-- Available data follows --

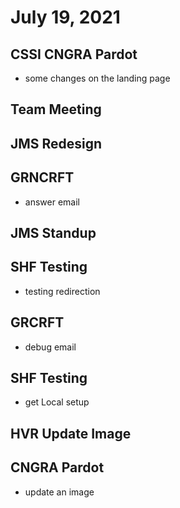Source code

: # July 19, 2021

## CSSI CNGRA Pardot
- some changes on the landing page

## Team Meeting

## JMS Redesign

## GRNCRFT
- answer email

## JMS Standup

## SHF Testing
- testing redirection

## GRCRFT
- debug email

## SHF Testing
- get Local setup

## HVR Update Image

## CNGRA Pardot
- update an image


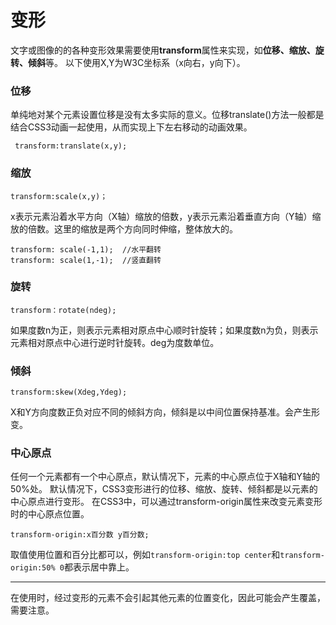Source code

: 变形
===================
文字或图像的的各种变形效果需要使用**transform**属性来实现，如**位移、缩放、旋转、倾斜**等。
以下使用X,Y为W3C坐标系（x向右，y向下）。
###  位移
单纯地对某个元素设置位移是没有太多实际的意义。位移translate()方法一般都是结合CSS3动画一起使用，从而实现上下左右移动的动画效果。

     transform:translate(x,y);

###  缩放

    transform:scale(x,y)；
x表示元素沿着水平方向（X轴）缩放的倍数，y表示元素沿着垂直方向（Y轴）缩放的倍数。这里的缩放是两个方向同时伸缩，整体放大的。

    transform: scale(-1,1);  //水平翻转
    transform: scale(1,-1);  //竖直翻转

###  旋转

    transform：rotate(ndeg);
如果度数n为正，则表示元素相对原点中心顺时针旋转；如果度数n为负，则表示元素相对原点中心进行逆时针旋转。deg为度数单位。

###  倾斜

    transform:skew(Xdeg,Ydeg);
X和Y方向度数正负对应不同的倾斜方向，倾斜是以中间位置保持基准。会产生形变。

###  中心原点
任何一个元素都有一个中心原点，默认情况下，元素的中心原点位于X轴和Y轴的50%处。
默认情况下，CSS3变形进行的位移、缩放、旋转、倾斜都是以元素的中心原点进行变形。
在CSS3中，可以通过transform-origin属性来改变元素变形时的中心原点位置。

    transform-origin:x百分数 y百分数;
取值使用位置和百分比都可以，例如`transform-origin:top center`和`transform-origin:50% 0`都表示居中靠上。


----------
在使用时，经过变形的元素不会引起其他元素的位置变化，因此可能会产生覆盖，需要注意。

-- Available data concluded --

◆ **What is needed**: Everything in the listing, except its images, should be set down exactly.

◆ **Answer to the problem**:
Source code

: # July 19, 2021

## CSSI CNGRA Pardot
- some changes on the landing page

## Team Meeting

## JMS Redesign

## GRNCRFT
- answer email

## JMS Standup

## SHF Testing
- testing redirection

## GRCRFT
- debug email

## SHF Testing
- get Local setup

## HVR Update Image

## CNGRA Pardot
- update an image


Source code

: 变形
===================
文字或图像的的各种变形效果需要使用**transform**属性来实现，如**位移、缩放、旋转、倾斜**等。
以下使用X,Y为W3C坐标系（x向右，y向下）。
###  位移
单纯地对某个元素设置位移是没有太多实际的意义。位移translate()方法一般都是结合CSS3动画一起使用，从而实现上下左右移动的动画效果。

     transform:translate(x,y);

###  缩放

    transform:scale(x,y)；
x表示元素沿着水平方向（X轴）缩放的倍数，y表示元素沿着垂直方向（Y轴）缩放的倍数。这里的缩放是两个方向同时伸缩，整体放大的。

    transform: scale(-1,1);  //水平翻转
    transform: scale(1,-1);  //竖直翻转

###  旋转

    transform：rotate(ndeg);
如果度数n为正，则表示元素相对原点中心顺时针旋转；如果度数n为负，则表示元素相对原点中心进行逆时针旋转。deg为度数单位。

###  倾斜

    transform:skew(Xdeg,Ydeg);
X和Y方向度数正负对应不同的倾斜方向，倾斜是以中间位置保持基准。会产生形变。

###  中心原点
任何一个元素都有一个中心原点，默认情况下，元素的中心原点位于X轴和Y轴的50%处。
默认情况下，CSS3变形进行的位移、缩放、旋转、倾斜都是以元素的中心原点进行变形。
在CSS3中，可以通过transform-origin属性来改变元素变形时的中心原点位置。

    transform-origin:x百分数 y百分数;
取值使用位置和百分比都可以，例如`transform-origin:top center`和`transform-origin:50% 0`都表示居中靠上。


----------
在使用时，经过变形的元素不会引起其他元素的位置变化，因此可能会产生覆盖，需要注意。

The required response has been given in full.